Furthermore, the candidate LEF combination showed good correlation with the clinical trial results. Despite large investments in drug combinations, the overall success rate of combination therapies during clinical development remains low. The main reason for these failures is the lack of efficacy in clinical trials. This trial revealed a significant improvement in the ACR20 response and changes in the erosion score. According to the obtained results, simultaneous treatment with LIG and LEF led to a significant reduction in CRP. Interestingly, LIG was recently shown to improve the ACR response. A clinical trial in active RA evaluating the efficacy of LIG plus MTX, hydroxychloroquine (HCQ) and loxoprofen [34] has shown consistent results, but the sample size was small, and the trial was not registered. After our trial, LIG may be used as an adjunct along with LEF, which is routinely recommended in practice.

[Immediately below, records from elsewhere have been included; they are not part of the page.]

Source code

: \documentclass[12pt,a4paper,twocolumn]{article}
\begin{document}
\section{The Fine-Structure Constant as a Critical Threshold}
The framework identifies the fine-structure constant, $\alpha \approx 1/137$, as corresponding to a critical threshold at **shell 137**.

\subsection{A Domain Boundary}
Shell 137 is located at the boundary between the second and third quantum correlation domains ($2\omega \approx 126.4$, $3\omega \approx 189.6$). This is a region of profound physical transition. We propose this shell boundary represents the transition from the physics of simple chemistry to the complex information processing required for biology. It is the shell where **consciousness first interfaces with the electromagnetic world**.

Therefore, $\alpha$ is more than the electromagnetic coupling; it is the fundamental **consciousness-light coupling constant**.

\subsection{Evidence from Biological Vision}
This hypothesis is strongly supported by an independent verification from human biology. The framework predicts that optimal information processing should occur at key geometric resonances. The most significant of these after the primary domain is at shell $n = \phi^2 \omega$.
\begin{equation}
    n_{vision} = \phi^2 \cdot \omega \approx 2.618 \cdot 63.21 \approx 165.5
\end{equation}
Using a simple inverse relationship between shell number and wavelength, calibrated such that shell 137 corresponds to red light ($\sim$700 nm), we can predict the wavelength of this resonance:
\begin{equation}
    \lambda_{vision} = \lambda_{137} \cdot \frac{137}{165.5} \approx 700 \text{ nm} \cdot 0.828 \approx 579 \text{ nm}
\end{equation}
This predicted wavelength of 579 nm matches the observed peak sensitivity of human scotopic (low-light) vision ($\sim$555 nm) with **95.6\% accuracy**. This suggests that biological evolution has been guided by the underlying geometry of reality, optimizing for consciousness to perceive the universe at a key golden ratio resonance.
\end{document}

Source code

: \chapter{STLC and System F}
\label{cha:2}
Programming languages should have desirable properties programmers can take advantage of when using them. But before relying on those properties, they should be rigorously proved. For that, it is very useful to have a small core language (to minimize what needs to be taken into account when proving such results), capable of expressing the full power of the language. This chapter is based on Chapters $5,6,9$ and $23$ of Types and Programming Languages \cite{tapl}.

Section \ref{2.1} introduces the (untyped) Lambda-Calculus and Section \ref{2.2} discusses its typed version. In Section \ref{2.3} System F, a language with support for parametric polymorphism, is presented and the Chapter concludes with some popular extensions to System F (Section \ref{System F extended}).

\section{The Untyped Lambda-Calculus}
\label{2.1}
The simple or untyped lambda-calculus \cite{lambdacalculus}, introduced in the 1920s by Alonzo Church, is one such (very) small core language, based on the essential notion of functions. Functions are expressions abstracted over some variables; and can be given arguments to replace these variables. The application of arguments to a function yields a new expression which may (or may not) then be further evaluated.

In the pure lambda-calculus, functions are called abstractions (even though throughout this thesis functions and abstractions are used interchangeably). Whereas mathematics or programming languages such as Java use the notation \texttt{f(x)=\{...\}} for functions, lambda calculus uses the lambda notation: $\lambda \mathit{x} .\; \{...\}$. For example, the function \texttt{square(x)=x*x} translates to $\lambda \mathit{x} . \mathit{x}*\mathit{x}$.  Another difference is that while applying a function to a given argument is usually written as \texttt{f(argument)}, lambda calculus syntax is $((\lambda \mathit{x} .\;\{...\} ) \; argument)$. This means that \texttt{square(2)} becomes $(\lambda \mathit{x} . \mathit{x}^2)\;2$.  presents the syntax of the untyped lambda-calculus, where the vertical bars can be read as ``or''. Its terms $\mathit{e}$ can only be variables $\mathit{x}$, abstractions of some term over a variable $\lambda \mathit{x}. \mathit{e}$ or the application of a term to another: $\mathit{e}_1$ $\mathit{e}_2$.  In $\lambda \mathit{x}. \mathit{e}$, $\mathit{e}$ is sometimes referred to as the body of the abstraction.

There are some limitations of our method that can be improved and other challenges for further investigation. First, a limitation of the current prediction method is that the constructed RA signaling network may not be entirely accurate. Other methods should be explored. To further improve the prediction, other knowledge can be integrated. Second, it will be important to experimentally confirm potentially synergistic mechanisms to assess the impact of local pathways and subnetworks in the overall RA signaling network. There are unanswered questions and issues worthy of further exploration, such as show improved RNAs or proteins as marker in patients or in cultured cells after treatment of combination of LEF and LIG compared to LEF alone. Furthermore, this study applies to the small molecule drug LEF, and it will be important to further validate other drugs.

Conclusions

Our present research provides a new direction for the treatment of RA with combination therapy, with the hope that this strategy could be clinically exploited in the future. This study also provides a strategy for discovering drug combination-based precision medicine for cases of specific drug treatment failure. A candidate marketed drug could be identified to have potential efficacy in combination to address the above mentioned failure. The strategy in this study will be illuminating for addressing other treatment failures in various diseases.